The whole thing also exports as a static directory (mpy-triage export-html -d site/) with relative links, so it can be hosted anywhere or just opened from the filesystem.
Results
The final count after Sonnet validation:
| Classification | Count |
|---|---|
| Duplicates (close the issue) | 229 |
| Likely Duplicates (confirm first) | 233 |
| Related (linked but not resolved) | 2416 |
| Off-topic (noise) | 1109 |
229 confirmed duplicates is a pretty solid result. These are open issues that either have merged PRs explicitly fixing them, or are duplicate reports of the same bug filed months or years apart. The 233 likely duplicates need a human to confirm but they’re at least flagged and prioritised.
What I’d do differently
The biggest time sink was the assessment phase, 40 hours of Qwen inference followed by 6 hours of Sonnet validation. If I were starting again I’d probably skip the local LLM first-pass entirely for the DUPLICATE/LIKELY_DUPLICATE classifications and just run Sonnet directly on the ~1200 highest-scoring pairs. The savings from Qwen’s filtering (~70% of pairs not sent to Sonnet) were real, but 1269 Sonnet calls is pretty manageable within the Pro plan quota compared to 40 hours of local inference time.
Where the local model did add value was classifying the RELATED and OFF_TOPIC pairs that Sonnet never needed to see. Running all 4051 pairs through Sonnet would have burned through a lot more of my quota, and Qwen’s accuracy on non-duplicate classifications was 100% in validation.
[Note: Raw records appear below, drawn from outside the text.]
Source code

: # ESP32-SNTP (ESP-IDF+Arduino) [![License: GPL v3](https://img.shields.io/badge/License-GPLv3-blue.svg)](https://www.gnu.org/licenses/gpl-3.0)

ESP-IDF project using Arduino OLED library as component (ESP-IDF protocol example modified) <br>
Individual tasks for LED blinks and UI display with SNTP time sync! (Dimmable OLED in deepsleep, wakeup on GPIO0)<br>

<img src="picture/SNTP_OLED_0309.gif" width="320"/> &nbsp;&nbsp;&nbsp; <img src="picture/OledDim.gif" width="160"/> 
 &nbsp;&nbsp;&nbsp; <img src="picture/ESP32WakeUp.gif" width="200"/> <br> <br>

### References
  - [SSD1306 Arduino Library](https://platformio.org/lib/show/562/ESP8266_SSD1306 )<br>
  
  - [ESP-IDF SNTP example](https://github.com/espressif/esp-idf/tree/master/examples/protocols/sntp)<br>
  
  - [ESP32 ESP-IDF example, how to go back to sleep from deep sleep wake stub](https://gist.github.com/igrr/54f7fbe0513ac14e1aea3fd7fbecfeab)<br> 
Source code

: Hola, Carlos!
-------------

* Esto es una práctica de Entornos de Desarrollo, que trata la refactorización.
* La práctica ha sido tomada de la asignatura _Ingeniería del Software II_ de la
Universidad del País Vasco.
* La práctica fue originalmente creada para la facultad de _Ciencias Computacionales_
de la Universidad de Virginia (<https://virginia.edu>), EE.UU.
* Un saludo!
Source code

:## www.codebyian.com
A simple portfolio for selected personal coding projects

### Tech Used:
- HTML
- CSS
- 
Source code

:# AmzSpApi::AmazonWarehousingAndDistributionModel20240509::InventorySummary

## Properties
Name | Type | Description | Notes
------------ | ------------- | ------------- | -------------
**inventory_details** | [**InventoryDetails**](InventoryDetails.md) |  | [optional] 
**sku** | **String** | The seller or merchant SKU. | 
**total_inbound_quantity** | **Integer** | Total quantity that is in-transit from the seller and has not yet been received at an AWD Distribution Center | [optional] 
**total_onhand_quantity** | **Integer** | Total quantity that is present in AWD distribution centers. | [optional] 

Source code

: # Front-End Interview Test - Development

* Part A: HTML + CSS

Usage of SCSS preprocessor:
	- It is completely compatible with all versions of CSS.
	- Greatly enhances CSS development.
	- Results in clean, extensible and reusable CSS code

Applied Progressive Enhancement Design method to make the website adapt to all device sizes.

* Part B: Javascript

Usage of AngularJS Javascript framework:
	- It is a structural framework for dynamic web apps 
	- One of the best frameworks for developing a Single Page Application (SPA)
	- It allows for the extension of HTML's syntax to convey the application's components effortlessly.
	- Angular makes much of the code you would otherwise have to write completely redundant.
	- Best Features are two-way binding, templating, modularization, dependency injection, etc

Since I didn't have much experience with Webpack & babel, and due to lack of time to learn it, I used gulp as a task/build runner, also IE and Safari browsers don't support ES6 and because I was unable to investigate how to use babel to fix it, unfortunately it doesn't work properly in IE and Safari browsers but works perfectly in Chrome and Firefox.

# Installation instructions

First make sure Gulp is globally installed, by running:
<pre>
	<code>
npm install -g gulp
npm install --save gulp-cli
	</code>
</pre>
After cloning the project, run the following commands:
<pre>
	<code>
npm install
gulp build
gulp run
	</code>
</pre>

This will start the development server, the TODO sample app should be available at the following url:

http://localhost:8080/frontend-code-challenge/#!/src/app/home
The reranker choice mattered more than I expected. Dropping from bge-reranker-large to MiniLM-L-6-v2 was the single biggest speed improvement in the project (250x), and it came from understanding that GPU inference is memory-bandwidth bound, not compute-bound, for these models.
Try it
The whole project is at github.com/andrewleech/mpy-triage. The full results are browseable here.